December 23, 2011 by  
Filed under Investment

It’s hard to believe, but just ten years ago $2/mcf was a pretty good natural gas price.

North American gas sold for around that level throughout most of the 1980s and 1990s. And plenty of producers made money during those times.

The reason was costs. Back in those days, it cost a lot less to drill and service a well, build pipelines, and maintain a field.

Here’s some example data from the Petroleum Services Association of Canada. In 1981, a 2,000 meter gas well in central Alberta cost $450,000 to drill and complete. By 2005, the same well more than doubled in cost to over $1 million.

Obviously, with higher costs producers need a better gas price in order to make money. And up until 2008, they were getting the prices they needed to turn a profit even in a high-cost services environment.

But since then, things have changed. Prices have fallen back. Not quite to $2, but sometimes close.

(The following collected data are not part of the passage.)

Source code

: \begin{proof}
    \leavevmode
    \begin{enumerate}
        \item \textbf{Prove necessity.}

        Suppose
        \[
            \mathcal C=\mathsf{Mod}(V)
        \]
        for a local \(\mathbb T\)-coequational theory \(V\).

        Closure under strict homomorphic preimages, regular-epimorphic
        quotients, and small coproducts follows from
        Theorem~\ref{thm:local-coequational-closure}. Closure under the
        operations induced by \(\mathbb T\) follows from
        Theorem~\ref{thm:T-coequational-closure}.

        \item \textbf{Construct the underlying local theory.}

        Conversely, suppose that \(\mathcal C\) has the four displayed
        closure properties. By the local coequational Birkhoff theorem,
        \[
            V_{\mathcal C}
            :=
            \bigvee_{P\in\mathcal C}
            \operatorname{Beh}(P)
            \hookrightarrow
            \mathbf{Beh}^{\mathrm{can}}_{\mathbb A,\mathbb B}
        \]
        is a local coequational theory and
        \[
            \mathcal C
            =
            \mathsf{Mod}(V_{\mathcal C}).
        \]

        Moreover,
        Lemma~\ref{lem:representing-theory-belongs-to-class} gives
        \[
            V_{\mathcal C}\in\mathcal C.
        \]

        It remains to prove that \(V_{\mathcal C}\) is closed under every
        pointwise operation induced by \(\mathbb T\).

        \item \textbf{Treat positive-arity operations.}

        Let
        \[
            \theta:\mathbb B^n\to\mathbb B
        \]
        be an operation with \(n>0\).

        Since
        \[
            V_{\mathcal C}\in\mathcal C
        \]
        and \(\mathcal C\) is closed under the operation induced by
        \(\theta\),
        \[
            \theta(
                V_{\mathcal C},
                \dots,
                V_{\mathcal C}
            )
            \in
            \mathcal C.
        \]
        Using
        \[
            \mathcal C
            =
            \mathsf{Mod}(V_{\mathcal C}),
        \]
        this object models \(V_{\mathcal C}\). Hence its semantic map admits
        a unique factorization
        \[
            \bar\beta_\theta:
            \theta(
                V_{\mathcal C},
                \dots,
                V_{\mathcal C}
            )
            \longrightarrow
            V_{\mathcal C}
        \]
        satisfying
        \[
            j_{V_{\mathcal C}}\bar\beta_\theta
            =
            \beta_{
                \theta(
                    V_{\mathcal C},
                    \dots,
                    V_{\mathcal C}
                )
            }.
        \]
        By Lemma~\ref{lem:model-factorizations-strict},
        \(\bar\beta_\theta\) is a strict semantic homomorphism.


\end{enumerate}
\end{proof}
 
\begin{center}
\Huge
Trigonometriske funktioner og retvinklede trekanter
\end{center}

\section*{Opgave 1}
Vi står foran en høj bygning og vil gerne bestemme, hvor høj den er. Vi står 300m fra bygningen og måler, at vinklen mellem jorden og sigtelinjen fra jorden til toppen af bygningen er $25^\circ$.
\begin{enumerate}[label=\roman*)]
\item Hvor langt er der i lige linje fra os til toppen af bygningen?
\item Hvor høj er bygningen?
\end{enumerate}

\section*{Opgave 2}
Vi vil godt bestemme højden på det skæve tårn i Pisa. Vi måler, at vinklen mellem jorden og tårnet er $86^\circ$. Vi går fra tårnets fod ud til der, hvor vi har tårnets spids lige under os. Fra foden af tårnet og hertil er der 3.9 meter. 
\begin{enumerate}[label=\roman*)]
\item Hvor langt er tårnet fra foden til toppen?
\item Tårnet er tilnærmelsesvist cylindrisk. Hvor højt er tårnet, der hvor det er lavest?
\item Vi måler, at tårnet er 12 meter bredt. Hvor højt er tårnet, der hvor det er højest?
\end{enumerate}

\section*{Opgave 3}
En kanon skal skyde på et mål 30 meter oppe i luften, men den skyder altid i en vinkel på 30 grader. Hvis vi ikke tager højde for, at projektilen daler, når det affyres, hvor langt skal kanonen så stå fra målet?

Normally, low prices should have an effect on costs. With profits falling, less companies would drill. And with reduced services demand, drilling costs would drop. Possibly to the point where producers could once again make money at lower gas prices, like they did in the eighties and nineties.

But that’s not happening these days. Recent data from the U.S. Bureau of Labor Statistics show that in October, U.S. drilling costs hit their highest level since April 2009.

Services prices did come down about 20% in the immediate wake of the financial crisis. But in 2010, they have been rising again. And the industry is still at very elevated cost levels compared to the beginning of the decade.

Part of the reason is oil prices have remained high. Leading to increased rig demand for oil-well drilling. Another reason is gas producers are still drilling in order to hold land in U.S. shale plays. There are anecdotal reports that frac costs in certain plays have tripled over the last few months.

High services costs and low gas prices are putting the squeeze on producers. Something has to give sooner or later.